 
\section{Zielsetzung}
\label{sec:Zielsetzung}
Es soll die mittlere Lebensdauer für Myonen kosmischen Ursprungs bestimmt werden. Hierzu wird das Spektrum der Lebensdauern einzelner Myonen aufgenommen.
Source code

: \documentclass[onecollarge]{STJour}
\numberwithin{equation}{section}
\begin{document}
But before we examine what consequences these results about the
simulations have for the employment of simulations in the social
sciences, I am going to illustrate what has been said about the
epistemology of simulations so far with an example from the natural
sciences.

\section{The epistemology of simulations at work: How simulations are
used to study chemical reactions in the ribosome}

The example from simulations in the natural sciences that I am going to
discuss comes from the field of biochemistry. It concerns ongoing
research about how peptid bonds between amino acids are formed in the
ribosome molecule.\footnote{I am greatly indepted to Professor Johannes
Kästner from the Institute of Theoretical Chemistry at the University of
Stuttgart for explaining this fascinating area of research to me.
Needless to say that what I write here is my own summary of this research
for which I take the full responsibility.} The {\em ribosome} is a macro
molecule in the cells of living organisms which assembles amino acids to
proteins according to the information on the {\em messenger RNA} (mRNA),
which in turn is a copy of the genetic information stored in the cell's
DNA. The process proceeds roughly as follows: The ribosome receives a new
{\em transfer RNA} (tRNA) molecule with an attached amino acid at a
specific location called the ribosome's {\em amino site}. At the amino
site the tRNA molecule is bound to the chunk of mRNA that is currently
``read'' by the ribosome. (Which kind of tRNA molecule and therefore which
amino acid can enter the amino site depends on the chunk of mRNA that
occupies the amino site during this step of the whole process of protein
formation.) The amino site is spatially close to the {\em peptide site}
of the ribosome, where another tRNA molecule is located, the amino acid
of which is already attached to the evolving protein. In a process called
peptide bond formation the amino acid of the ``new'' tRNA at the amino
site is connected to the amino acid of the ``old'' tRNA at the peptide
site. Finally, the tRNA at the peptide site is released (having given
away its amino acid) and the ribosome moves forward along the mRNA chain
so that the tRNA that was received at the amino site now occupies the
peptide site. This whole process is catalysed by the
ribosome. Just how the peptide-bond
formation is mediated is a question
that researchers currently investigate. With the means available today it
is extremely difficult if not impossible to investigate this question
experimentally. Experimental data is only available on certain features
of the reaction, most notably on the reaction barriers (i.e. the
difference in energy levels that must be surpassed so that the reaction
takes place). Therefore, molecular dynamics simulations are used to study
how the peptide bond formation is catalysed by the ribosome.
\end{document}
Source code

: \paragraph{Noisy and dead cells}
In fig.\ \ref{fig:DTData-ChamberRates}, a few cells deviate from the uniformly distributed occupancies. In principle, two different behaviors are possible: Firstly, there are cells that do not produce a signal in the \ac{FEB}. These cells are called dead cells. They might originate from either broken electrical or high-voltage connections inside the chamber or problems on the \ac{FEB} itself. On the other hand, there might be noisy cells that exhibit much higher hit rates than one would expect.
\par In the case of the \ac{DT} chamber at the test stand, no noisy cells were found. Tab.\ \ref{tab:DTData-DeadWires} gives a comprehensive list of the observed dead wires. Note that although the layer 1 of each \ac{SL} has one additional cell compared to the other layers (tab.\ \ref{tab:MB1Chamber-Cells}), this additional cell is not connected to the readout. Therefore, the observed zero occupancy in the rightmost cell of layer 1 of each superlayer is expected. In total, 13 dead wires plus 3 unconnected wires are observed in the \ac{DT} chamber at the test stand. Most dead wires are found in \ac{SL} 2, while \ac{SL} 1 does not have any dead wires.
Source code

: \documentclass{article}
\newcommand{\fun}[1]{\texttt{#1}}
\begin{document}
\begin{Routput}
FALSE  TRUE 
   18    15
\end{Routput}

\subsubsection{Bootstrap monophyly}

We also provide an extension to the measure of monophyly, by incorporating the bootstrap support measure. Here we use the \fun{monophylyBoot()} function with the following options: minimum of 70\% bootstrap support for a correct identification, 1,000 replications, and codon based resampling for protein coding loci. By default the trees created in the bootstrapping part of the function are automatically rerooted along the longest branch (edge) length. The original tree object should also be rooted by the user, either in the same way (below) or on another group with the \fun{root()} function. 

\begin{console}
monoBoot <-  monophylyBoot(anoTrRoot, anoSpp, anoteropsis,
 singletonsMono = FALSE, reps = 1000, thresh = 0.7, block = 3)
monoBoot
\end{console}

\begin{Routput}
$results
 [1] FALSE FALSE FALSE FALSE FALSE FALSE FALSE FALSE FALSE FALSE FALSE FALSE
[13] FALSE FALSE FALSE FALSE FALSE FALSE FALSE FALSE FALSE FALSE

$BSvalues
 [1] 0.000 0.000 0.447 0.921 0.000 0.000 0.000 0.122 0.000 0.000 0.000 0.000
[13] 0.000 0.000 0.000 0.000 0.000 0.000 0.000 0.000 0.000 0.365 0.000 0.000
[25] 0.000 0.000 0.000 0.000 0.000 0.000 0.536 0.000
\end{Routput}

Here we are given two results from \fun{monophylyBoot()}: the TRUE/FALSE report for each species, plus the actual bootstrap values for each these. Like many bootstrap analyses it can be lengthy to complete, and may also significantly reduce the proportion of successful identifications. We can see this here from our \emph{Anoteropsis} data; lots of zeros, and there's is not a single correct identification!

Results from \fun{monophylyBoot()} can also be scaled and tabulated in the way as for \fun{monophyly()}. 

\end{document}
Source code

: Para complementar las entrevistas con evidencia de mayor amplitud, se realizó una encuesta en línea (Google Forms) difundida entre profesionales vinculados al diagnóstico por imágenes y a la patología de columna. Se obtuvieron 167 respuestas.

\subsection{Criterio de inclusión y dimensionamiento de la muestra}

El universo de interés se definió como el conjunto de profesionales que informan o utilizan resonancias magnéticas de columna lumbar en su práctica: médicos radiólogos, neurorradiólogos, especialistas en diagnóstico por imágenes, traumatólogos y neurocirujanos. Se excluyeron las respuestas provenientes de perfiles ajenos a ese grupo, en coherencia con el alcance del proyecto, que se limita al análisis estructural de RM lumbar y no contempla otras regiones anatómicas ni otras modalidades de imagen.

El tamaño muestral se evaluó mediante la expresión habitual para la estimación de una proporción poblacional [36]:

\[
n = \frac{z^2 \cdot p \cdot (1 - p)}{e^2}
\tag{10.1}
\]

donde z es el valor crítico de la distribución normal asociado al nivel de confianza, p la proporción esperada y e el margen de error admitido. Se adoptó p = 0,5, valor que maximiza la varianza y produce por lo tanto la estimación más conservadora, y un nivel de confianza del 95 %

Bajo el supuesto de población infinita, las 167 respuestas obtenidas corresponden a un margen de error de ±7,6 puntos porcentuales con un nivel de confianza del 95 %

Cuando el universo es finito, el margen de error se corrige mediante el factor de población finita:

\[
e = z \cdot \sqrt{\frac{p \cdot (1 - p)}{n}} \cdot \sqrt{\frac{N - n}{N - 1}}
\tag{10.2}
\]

-- YOUR ASSIGNMENT --
In the records above, locate every line with the string "what" and copy it.

-- RESPONSE FOR THIS EXERCISE --
But before we examine what consequences these results about the
sciences, I am going to illustrate what has been said about the
Needless to say that what I write here is my own summary of this research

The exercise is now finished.